▶ GOAL OF THE EXERCISE
If a line in the listing carries the word "Director", return a copy of that line.

-- Opening Marker --

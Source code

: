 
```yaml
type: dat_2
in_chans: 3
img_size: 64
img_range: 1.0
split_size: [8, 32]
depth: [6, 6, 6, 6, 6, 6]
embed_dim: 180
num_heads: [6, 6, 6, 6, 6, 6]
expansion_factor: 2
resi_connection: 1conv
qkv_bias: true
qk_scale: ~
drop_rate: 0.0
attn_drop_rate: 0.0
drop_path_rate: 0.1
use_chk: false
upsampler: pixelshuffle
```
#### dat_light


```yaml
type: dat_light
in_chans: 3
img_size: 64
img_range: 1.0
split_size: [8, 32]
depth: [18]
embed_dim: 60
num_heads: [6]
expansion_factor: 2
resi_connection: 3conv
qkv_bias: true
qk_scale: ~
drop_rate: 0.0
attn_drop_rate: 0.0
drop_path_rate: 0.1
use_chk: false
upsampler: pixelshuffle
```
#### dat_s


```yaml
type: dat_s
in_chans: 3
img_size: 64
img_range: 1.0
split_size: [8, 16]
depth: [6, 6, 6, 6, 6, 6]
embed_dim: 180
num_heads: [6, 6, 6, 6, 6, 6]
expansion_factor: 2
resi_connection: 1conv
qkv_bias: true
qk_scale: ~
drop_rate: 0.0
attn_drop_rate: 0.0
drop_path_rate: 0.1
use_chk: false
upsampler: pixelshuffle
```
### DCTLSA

-- Closing Marker --
-- Opening Marker --

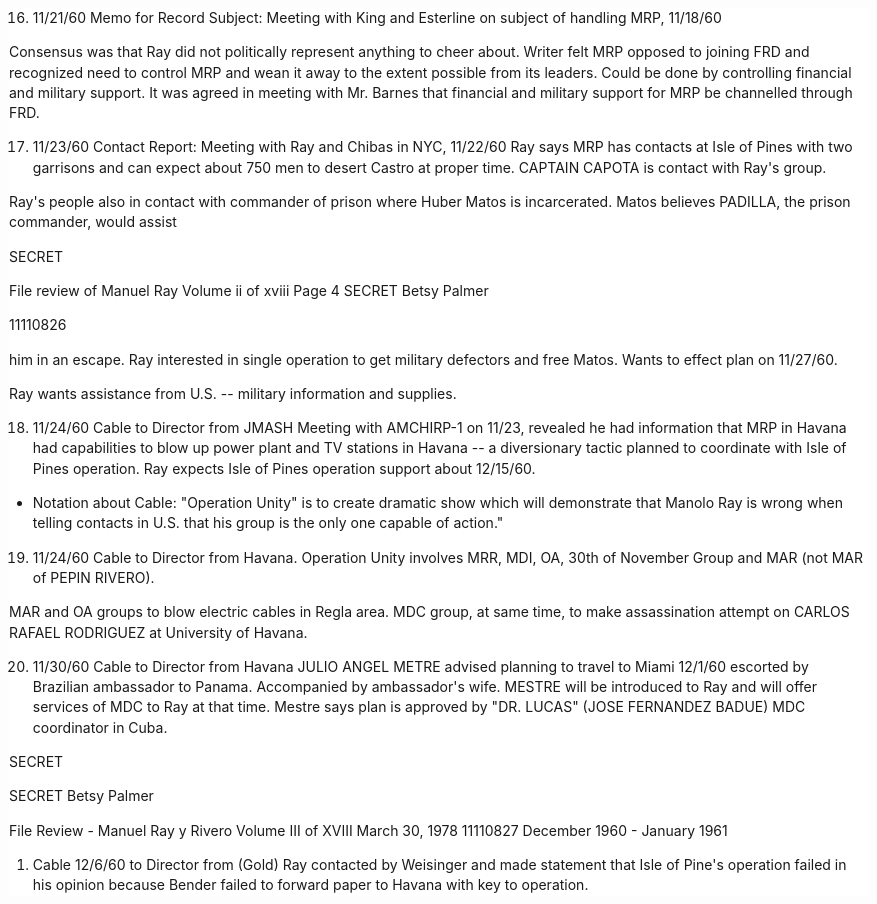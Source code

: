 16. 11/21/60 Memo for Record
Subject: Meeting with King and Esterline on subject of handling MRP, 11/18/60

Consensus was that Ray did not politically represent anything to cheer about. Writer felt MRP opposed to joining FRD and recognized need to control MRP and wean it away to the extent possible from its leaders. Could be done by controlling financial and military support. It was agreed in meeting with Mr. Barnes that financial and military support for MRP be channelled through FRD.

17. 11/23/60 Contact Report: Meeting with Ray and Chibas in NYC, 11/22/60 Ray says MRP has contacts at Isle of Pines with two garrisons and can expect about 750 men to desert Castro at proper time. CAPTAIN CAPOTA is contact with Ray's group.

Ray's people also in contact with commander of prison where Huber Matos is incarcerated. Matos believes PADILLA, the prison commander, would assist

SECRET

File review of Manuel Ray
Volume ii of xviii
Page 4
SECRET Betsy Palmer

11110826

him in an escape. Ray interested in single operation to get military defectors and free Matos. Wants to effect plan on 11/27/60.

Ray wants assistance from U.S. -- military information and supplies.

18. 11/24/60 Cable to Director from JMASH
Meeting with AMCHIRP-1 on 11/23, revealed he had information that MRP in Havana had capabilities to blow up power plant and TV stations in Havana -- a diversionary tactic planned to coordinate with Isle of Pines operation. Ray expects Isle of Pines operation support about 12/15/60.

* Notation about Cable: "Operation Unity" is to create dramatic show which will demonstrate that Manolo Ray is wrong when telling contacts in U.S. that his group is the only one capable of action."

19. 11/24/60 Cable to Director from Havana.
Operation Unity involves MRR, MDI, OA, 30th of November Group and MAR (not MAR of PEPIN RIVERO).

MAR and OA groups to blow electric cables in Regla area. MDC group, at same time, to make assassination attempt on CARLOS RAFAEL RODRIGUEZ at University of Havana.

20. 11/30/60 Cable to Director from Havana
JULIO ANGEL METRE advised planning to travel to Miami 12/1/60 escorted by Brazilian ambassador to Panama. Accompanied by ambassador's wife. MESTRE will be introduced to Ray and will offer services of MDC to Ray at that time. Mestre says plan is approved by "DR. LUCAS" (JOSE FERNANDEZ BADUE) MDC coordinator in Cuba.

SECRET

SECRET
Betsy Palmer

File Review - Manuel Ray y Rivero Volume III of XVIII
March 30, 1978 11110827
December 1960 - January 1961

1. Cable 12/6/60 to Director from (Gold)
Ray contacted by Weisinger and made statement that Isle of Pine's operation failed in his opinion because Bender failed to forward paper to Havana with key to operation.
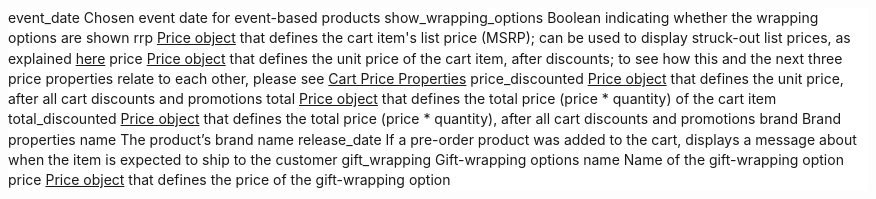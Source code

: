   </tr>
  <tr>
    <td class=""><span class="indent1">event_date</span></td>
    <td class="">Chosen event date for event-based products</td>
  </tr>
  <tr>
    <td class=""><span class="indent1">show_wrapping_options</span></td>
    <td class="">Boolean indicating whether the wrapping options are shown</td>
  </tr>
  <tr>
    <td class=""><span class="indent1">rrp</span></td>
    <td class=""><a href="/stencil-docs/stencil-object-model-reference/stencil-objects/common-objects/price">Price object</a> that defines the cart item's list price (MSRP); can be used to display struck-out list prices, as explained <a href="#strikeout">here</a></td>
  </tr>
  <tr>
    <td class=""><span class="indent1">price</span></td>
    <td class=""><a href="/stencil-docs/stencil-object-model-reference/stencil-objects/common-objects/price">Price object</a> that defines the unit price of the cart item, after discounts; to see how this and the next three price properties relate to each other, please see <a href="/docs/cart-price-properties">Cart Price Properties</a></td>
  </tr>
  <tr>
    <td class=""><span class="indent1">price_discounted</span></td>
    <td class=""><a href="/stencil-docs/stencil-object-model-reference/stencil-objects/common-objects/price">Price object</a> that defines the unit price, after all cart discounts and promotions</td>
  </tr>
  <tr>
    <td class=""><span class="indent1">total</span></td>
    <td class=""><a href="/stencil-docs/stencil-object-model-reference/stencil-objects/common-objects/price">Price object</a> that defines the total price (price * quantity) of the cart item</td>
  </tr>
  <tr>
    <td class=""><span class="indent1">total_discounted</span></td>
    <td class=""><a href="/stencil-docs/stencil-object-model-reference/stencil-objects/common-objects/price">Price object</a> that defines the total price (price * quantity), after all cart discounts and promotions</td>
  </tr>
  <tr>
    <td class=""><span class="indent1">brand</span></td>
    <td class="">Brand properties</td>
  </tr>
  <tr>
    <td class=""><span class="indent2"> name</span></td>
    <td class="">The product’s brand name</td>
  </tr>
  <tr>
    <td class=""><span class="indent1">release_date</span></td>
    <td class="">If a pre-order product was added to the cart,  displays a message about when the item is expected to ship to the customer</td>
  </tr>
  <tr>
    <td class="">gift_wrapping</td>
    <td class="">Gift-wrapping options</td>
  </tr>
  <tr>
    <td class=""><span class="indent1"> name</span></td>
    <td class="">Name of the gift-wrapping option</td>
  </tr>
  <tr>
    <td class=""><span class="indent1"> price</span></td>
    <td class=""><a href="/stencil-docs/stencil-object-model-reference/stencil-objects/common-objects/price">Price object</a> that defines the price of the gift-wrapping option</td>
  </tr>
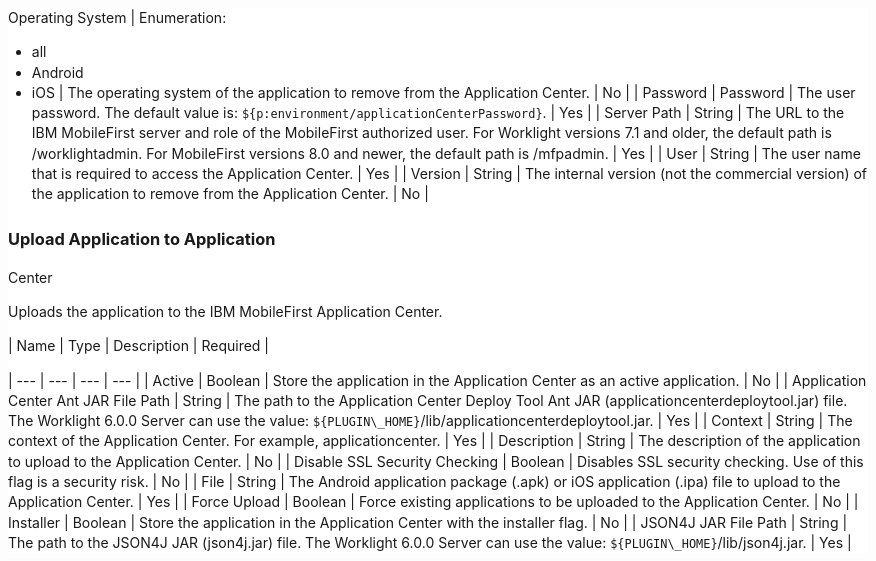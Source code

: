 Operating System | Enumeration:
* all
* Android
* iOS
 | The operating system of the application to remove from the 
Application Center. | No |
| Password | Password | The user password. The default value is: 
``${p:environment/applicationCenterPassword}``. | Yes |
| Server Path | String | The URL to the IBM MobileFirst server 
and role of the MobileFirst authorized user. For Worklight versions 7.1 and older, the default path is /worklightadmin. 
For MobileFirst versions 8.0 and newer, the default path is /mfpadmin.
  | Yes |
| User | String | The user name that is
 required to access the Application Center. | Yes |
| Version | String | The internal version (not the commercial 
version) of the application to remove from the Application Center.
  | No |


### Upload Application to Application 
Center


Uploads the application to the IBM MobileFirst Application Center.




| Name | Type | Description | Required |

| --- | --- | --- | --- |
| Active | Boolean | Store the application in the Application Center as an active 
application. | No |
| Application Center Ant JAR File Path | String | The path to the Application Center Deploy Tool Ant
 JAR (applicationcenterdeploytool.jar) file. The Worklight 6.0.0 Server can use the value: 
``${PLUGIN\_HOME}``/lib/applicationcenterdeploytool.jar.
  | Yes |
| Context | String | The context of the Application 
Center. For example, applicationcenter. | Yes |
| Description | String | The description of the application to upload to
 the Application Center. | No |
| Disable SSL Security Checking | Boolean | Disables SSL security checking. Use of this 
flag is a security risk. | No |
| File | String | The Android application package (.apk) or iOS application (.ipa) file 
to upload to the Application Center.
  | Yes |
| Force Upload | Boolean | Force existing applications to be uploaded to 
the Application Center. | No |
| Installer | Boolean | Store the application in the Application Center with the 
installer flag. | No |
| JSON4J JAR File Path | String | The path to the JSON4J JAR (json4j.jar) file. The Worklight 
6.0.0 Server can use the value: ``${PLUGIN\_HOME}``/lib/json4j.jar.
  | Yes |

-- Closing Marker --

▶ RESPONSE
18. 11/24/60 Cable to Director from JMASH
19. 11/24/60 Cable to Director from Havana.
20. 11/30/60 Cable to Director from Havana
1. Cable 12/6/60 to Director from (Gold)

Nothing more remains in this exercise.